The 1964 Unpledged Elector Slate
In 1964, Alabama Republicans stood to benefit from the unintended consequences of two developments: (1) Governor Wallace vacating the race for the Democratic presidential nomination against President Johnson, and (2) the designation of unpledged Democratic electors in Alabama, in effect removing President Johnson from the general election ballot. Prior to the 1964 Republican National Convention in San Francisco, Wallace and his aides Bill Jones and Seymore Trammell met in the Jefferson Davis Hotel in Montgomery with Alabama Republican leader James D. Martin, who had narrowly lost the U.S. Senate election in 1962 to J. Lister Hill. Wallace and his aides sought to determine if Barry M. Goldwater, the forthcoming GOP presidential nominee who as a senator from Arizona had voted against the Civil Rights Act of 1964 on libertarian and constitutional grounds, would advocate repeal of the law, particularly the public accommodations and equal employment sections. Bill Jones indicated that Wallace agreed with Goldwater's anti-communist stance but opposed the Republican's proposal to make Social Security a voluntary program. Jones stressed that Wallace had sacrificed his own presidential aspirations that year to allow a direct GOP challenge to President Johnson. It was later disclosed that Wallace proposed at the meeting with Martin to switch parties if he could be named as Goldwater's running-mate, a designation later given to U.S. Representative William E. Miller of New York. Goldwater reportedly rejected the overture because of Wallace's lack of strength outside the Deep South.
The unpledged electors in Alabama included the future U.S. senator, James B. Allen, then the lieutenant governor, and the subsequent Governor Albert P. Brewer, then the state House Speaker. National Democrats balked over Johnson's exclusion from the ballot but most supported the unpledged slate, which competed directly with the Republican electors. As the The Tuscaloosa News explained, loyalist electors would have offered a clearer choice to voters than did the unpledged slate.

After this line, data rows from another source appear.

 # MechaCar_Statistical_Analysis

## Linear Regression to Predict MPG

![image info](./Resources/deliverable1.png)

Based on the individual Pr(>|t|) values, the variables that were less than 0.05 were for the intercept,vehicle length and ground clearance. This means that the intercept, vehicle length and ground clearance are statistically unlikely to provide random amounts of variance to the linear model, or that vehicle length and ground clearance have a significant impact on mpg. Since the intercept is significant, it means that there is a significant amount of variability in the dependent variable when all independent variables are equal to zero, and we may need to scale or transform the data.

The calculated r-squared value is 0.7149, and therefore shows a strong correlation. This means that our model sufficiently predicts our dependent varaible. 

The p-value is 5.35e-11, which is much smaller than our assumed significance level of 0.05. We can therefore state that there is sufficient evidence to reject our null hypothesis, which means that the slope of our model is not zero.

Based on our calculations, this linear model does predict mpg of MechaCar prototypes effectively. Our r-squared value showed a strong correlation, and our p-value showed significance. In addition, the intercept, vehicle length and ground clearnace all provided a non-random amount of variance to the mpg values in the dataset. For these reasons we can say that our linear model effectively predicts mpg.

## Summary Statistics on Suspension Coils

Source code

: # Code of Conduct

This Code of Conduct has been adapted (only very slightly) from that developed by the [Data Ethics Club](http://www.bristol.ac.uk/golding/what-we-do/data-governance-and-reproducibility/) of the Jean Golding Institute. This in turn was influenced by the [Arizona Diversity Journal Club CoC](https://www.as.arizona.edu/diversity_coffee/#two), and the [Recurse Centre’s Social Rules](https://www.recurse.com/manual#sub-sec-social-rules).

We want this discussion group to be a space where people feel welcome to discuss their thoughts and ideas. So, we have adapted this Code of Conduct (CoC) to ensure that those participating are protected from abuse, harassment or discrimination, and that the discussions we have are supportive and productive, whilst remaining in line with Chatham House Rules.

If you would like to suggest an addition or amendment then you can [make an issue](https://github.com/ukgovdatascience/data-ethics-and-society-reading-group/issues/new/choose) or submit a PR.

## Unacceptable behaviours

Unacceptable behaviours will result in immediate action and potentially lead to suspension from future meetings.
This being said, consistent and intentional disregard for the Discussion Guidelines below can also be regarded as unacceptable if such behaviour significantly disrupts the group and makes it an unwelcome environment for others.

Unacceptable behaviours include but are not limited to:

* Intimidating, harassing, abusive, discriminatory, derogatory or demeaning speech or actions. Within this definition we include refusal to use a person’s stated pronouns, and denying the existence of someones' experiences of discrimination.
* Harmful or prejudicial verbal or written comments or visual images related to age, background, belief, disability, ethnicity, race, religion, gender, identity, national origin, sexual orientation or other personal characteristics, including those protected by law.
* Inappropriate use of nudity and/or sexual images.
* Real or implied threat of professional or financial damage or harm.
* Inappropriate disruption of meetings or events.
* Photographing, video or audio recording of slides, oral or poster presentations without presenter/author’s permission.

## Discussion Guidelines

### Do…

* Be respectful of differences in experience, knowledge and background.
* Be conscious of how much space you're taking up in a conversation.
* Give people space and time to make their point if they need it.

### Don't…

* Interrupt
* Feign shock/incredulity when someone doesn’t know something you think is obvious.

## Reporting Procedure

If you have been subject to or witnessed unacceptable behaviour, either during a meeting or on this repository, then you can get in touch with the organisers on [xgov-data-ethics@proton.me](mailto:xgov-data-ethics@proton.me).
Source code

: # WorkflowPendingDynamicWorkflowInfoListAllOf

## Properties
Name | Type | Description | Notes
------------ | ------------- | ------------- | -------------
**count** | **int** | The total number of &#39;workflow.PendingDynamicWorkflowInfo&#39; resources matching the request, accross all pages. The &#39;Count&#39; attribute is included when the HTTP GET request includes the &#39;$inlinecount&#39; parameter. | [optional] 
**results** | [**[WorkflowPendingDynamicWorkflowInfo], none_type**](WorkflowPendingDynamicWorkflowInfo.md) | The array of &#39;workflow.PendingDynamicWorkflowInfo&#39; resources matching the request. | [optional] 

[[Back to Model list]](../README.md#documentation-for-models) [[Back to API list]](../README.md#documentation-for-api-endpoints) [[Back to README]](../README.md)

The 1964 Republican electors were the first since Reconstruction to prevail in Alabama. The Goldwater-Miller slate received 479,085 votes (69.5 percent) to the unpledged electors' 209,848 (30.5 percent). The GOP tide also brought to victory five Republican members of the United States House of Representatives, including William Louis Dickinson, who held the Montgomery-based district seat until 1993, and James D. Martin, the Gadsden oil products dealer who had narrowly lost the 1962 Senate race and had his eyes on Wallace's own position as governor.